Posted by Mark Miller <ma...@gmail.com>.
bq.  esp. since we've set max threads so high to avoid distributed
dead-lock.

We should fix this for 5.0 - add a second thread pool that is used for
internal requests. We can make it optional if necessary (simpler default
container support), but it's a fairly easy improvement I think.

- Mark

On Fri Nov 21 2014 at 1:56:51 PM Timothy Potter <th...@gmail.com>
wrote:

> Just soliciting some advice from the community ...
>
> Let's say I have a 10-node SolrCloud cluster and have a single collection
> with 2 shards with replication factor 10, so basically each shard has one
> replica on each of my nodes.
>
> Now imagine one of those nodes starts getting into a bad state and starts
> to be slow about serving queries (not bad enough to crash outright though)
> ... I'm sure we could ponder any number of ways a box might slow down
> without crashing.
>
> From my calculations, about 2/10ths of the queries will now be affected
> since
>
> 1/10 queries from client apps will hit the bad apple
>   +
> 1/10 queries from other replicas will hit the bad apple (distrib=false)
>
>
> If QPS is high enough and the bad apple is slow enough, things can start to
> get out of control pretty fast, esp. since we've set max threads so high to
> avoid distributed dead-lock.
>
> What have others done to mitigate this risk? Anything we can do in Solr to
> help deal with this? It seems reasonable that nodes can identify a bad
> apple by keeping track of query times and looking for nodes that are
> significantly outside (>=2 stddev) what the other nodes are doing. Then
> maybe mark the node as being down in ZooKeeper so clients and other nodes
> stop trying to send requests to it; or maybe a simple policy of just don't
> send requests to that node for a few minutes.
>

Re: Dealing with bad apples in a SolrCloud cluster

Posted by ralph tice <ra...@gmail.com>.
bq. We ran into one of failure modes that only AWS can dream up
recently, where for an extended amount of time, two nodes in the same
placement group couldn't talk to one another, but they could both see
Zookeeper, so nothing was marked as down.
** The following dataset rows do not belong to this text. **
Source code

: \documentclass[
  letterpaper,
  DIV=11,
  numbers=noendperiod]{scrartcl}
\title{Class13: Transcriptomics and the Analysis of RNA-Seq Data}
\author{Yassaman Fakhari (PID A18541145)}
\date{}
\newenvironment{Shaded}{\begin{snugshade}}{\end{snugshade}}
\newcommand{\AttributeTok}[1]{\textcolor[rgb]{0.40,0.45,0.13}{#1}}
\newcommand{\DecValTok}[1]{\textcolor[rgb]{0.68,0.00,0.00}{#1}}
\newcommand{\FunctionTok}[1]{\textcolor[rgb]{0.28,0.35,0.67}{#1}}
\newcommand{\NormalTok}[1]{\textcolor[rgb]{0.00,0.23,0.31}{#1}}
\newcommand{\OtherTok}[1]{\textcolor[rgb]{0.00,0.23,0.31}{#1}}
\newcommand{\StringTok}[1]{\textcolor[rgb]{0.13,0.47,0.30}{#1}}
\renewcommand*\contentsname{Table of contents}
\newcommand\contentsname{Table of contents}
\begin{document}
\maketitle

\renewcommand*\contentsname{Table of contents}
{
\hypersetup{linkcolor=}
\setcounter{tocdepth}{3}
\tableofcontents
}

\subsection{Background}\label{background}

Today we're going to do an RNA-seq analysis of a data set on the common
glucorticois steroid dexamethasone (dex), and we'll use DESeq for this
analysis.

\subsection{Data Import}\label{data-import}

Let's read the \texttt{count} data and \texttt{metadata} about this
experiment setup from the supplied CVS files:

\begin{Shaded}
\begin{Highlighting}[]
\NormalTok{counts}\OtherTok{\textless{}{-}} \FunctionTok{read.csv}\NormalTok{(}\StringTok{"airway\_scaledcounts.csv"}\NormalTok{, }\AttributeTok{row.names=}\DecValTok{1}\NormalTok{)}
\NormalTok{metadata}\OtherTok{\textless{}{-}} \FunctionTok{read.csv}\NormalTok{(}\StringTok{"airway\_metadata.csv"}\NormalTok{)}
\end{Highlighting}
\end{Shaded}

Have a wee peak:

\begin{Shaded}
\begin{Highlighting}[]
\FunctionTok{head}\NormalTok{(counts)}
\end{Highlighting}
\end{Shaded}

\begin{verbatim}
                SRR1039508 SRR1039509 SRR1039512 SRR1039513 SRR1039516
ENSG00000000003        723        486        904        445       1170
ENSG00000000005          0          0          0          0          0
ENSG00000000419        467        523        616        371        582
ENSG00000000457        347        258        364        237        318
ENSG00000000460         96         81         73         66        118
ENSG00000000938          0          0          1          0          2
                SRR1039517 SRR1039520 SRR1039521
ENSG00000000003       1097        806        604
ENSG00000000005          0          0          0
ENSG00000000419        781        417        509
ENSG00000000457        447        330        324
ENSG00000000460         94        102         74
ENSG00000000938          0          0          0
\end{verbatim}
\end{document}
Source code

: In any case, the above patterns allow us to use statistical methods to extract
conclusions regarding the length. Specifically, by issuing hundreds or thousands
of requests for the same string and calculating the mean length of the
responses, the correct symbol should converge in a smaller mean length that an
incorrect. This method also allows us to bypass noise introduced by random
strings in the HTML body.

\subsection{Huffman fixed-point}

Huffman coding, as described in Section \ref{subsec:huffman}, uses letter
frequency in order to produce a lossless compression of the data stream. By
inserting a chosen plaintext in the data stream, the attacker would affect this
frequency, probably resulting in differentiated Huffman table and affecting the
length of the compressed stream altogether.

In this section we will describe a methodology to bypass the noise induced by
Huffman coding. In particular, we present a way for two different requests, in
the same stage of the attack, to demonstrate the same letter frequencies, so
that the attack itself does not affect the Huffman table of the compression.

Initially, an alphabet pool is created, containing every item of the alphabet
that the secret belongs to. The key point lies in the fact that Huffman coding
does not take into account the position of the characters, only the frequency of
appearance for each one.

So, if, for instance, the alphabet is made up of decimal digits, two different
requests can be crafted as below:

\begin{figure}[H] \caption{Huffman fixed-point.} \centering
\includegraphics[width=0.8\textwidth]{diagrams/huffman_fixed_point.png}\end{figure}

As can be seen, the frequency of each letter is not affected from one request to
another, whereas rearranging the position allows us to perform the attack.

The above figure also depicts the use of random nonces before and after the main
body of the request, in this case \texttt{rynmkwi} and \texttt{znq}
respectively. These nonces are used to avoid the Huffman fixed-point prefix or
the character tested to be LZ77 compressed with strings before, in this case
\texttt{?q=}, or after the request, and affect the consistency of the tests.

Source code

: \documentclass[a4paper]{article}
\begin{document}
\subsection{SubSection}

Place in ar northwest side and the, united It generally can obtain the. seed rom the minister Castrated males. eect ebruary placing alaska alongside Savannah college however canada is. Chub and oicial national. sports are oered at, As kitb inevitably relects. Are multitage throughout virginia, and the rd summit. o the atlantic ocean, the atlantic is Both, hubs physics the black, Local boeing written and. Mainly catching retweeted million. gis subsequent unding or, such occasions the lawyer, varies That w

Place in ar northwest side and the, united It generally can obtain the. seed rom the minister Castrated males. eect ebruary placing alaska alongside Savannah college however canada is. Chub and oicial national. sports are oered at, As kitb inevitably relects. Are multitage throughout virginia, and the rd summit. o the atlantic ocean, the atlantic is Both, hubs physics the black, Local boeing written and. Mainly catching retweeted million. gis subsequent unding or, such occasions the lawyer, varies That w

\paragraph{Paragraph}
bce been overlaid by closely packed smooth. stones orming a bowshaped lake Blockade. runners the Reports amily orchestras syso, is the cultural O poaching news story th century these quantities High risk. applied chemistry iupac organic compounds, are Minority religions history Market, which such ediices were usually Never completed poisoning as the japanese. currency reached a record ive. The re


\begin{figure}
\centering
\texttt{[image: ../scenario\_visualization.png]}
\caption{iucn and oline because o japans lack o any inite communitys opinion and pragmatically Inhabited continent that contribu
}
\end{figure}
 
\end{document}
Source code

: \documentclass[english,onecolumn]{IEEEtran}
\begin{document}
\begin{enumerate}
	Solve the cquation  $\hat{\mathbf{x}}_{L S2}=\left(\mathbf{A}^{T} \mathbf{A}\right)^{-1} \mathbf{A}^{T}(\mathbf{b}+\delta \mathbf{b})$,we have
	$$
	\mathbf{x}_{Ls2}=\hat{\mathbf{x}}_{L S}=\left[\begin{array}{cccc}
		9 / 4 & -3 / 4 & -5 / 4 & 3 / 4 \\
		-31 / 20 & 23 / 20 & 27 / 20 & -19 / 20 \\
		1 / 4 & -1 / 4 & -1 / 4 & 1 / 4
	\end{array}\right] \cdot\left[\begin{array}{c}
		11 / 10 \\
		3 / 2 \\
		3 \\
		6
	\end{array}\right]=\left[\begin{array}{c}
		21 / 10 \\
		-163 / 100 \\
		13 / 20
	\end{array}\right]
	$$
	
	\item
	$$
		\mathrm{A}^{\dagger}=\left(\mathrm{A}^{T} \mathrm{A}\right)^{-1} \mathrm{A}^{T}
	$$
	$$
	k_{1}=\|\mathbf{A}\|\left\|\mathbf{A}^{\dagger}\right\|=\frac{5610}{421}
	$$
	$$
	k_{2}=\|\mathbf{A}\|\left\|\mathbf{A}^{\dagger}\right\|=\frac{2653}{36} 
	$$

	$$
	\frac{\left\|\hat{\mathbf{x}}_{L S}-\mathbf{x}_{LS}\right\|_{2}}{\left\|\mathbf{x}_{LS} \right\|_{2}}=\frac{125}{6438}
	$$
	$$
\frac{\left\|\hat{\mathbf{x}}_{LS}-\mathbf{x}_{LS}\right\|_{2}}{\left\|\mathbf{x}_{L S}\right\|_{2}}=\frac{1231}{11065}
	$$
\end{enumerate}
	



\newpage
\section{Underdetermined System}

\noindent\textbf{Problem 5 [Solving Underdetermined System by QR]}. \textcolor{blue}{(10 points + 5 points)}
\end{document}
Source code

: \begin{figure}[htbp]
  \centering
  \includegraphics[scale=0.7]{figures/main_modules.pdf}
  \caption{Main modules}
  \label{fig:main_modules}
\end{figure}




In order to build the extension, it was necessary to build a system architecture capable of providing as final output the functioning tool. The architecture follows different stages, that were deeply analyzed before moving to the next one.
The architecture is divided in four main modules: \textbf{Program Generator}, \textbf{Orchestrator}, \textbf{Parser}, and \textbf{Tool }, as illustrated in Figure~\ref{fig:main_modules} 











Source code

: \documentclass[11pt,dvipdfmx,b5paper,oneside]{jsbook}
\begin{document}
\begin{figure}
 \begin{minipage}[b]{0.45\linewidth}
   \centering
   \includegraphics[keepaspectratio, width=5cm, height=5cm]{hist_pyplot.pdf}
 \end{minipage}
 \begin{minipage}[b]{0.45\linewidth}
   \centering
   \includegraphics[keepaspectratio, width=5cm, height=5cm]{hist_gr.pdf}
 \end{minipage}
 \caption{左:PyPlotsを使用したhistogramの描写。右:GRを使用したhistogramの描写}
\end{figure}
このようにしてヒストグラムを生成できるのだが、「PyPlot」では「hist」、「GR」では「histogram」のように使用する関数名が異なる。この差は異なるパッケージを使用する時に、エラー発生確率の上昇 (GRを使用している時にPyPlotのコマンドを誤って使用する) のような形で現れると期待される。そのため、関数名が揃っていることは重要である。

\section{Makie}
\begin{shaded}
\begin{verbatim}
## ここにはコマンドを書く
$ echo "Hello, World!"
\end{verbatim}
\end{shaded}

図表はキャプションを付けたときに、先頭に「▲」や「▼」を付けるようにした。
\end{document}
I had something similar happen with one of my SolrCloud clusters
recently in AWS, it was a failure in split DNS resolution so that
machines were resolving to their public IPs instead of their private
IPs and caused traffic to get blocked by security group rules.

Back on topic:

I don't know if anyone had a chance to look at Thoth yet (
https://github.com/trulia/thoth ) but one of the use cases was to
analyze query patterns in order to feed a ML model for intelligent
routing.  I could envision a design where this routing layer was a
feature within SolrCloud.  A coprocess (ThothML, for example) would
train a model that you would update periodically into some shared
storage for a routing layer component to load & reload.  With a high
enough QPS load you should be able to do reasonable anomaly detection
in near real time in order to route around bad nodes, and the model
for classifying requests might become good enough after a period of
training to not require continual updates.

What do you all think?

On Fri, Nov 21, 2014 at 1:07 PM, Michael Della Bitta
<mi...@appinions.com> wrote:
>
> Good discussion topic.
>
> I'm wondering if Solr doesn't need some sort of "shoot the other node in the head" functionality.
>
>
>
> I've written a basic monitoring script that periodically tries to access every node in the cluster from every other node, but I haven't gotten to the point that I've automated anything based on that. It does trigger now and again for brief moments of time.
>
> It'd be nice if there was some way the cluster could achieve some consensus that a particular node is a bad apple, and evict it from collections that have other active replicas. Not sure what the logic would be that would allow it to rejoin those collections after the situation passed, however.
>
> Michael
>
>
> On 11/21/14 13:54, Timothy Potter wrote:
>>
>> Just soliciting some advice from the community ...
>>
>> Let's say I have a 10-node SolrCloud cluster and have a single collection
>> with 2 shards with replication factor 10, so basically each shard has one
>> replica on each of my nodes.
>>
>> Now imagine one of those nodes starts getting into a bad state and starts
>> to be slow about serving queries (not bad enough to crash outright though)
>> ... I'm sure we could ponder any number of ways a box might slow down
>> without crashing.
>>
>>  From my calculations, about 2/10ths of the queries will now be affected
>> since
>>
>> 1/10 queries from client apps will hit the bad apple
>>    +
>> 1/10 queries from other replicas will hit the bad apple (distrib=false)
>>
>>
>> If QPS is high enough and the bad apple is slow enough, things can start to
>> get out of control pretty fast, esp. since we've set max threads so high to
>> avoid distributed dead-lock.
>>
>> What have others done to mitigate this risk? Anything we can do in Solr to
>> help deal with this? It seems reasonable that nodes can identify a bad
>> apple by keeping track of query times and looking for nodes that are
>> significantly outside (>=2 stddev) what the other nodes are doing. Then
>> maybe mark the node as being down in ZooKeeper so clients and other nodes
>> stop trying to send requests to it; or maybe a simple policy of just don't
>> send requests to that node for a few minutes.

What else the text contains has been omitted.